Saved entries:
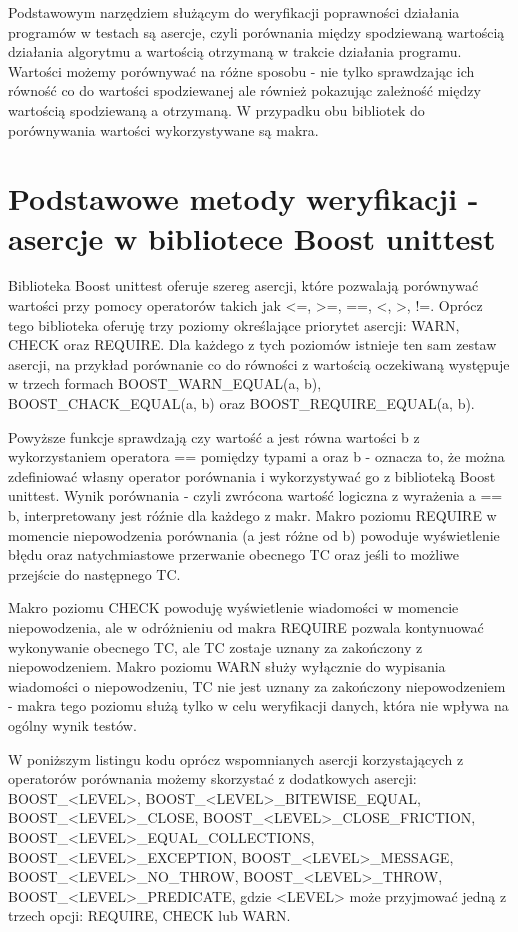 \documentclass[12pt,a4paper,notitlepage]{report}
\begin{document}
Podstawowym narzędziem służącym do weryfikacji poprawności działania programów w testach są asercje, czyli porównania między spodziewaną wartością działania algorytmu a wartością otrzymaną w trakcie działania programu.
Wartości możemy porównywać na różne sposobu - nie tylko sprawdzając ich równość co do wartości spodziewanej ale również pokazując zależność między wartością spodziewaną a otrzymaną. W przypadku obu bibliotek do porównywania wartości wykorzystywane są makra.

\section{Podstawowe metody weryfikacji - asercje w bibliotece Boost unittest}

Biblioteka Boost unittest oferuje szereg asercji, które pozwalają porównywać wartości przy pomocy operatorów takich jak <=, >=, ==, <, >, !=. Oprócz tego biblioteka oferuję trzy poziomy określające priorytet asercji: WARN, CHECK oraz REQUIRE. Dla każdego z tych poziomów istnieje ten sam zestaw asercji, na przykład porównanie co do równości z wartością oczekiwaną występuje w trzech formach BOOST{\_}WARN{\_}EQUAL(a, b), BOOST{\_}CHACK{\_}EQUAL(a, b) oraz BOOST{\_}REQUIRE{\_}EQUAL(a, b).

Powyższe funkcje sprawdzają czy wartość a jest równa wartości b z wykorzystaniem operatora == pomiędzy typami a oraz b - oznacza to, że można zdefiniować własny operator porównania i wykorzystywać go z biblioteką Boost unittest. 
Wynik porównania - czyli zwrócona wartość logiczna z wyrażenia a == b, interpretowany jest róźnie dla każdego z makr. Makro poziomu REQUIRE w momencie niepowodzenia porównania (a jest różne od b) powoduje wyświetlenie błędu oraz natychmiastowe przerwanie obecnego TC oraz jeśli to możliwe przejście do następnego TC.

Makro poziomu CHECK powoduję wyświetlenie wiadomości w momencie niepowodzenia, ale w odróżnieniu od makra REQUIRE pozwala kontynuować wykonywanie obecnego TC, ale TC zostaje uznany za zakończony z niepowodzeniem.
Makro poziomu WARN służy wyłącznie do wypisania wiadomości o niepowodzeniu, TC nie jest uznany za zakończony niepowodzeniem - makra tego poziomu służą tylko w celu weryfikacji danych, która nie wpływa na ogólny wynik testów.

W poniższym listingu kodu oprócz wspomnianych asercji korzystających z operatorów porównania możemy skorzystać z dodatkowych asercji: BOOST{\_}<LEVEL>, BOOST{\_}<LEVEL>{\_}BITEWISE{\_}EQUAL, BOOST{\_}<LEVEL>{\_}CLOSE, BOOST{\_}<LEVEL>{\_}CLOSE{\_}FRICTION, BOOST{\_}<LEVEL>{\_}EQUAL{\_}COLLECTIONS, BOOST{\_}<LEVEL>{\_}EXCEPTION, BOOST{\_}<LEVEL>{\_}MESSAGE, BOOST{\_}<LEVEL>{\_}NO{\_}THROW, BOOST{\_}<LEVEL>{\_}THROW, BOOST{\_}<LEVEL>{\_}PREDICATE, gdzie <LEVEL> może przyjmować jedną z trzech opcji: REQUIRE, CHECK lub WARN.
\end{document}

## Exercise directions
Write out exactly those lines running from the line with "Makro poziomu WARN" to the end of the data above, the first and last included.

## Completed task
Makro poziomu WARN służy wyłącznie do wypisania wiadomości o niepowodzeniu, TC nie jest uznany za zakończony niepowodzeniem - makra tego poziomu służą tylko w celu weryfikacji danych, która nie wpływa na ogólny wynik testów.

W poniższym listingu kodu oprócz wspomnianych asercji korzystających z operatorów porównania możemy skorzystać z dodatkowych asercji: BOOST{\_}<LEVEL>, BOOST{\_}<LEVEL>{\_}BITEWISE{\_}EQUAL, BOOST{\_}<LEVEL>{\_}CLOSE, BOOST{\_}<LEVEL>{\_}CLOSE{\_}FRICTION, BOOST{\_}<LEVEL>{\_}EQUAL{\_}COLLECTIONS, BOOST{\_}<LEVEL>{\_}EXCEPTION, BOOST{\_}<LEVEL>{\_}MESSAGE, BOOST{\_}<LEVEL>{\_}NO{\_}THROW, BOOST{\_}<LEVEL>{\_}THROW, BOOST{\_}<LEVEL>{\_}PREDICATE, gdzie <LEVEL> może przyjmować jedną z trzech opcji: REQUIRE, CHECK lub WARN.
\end{document}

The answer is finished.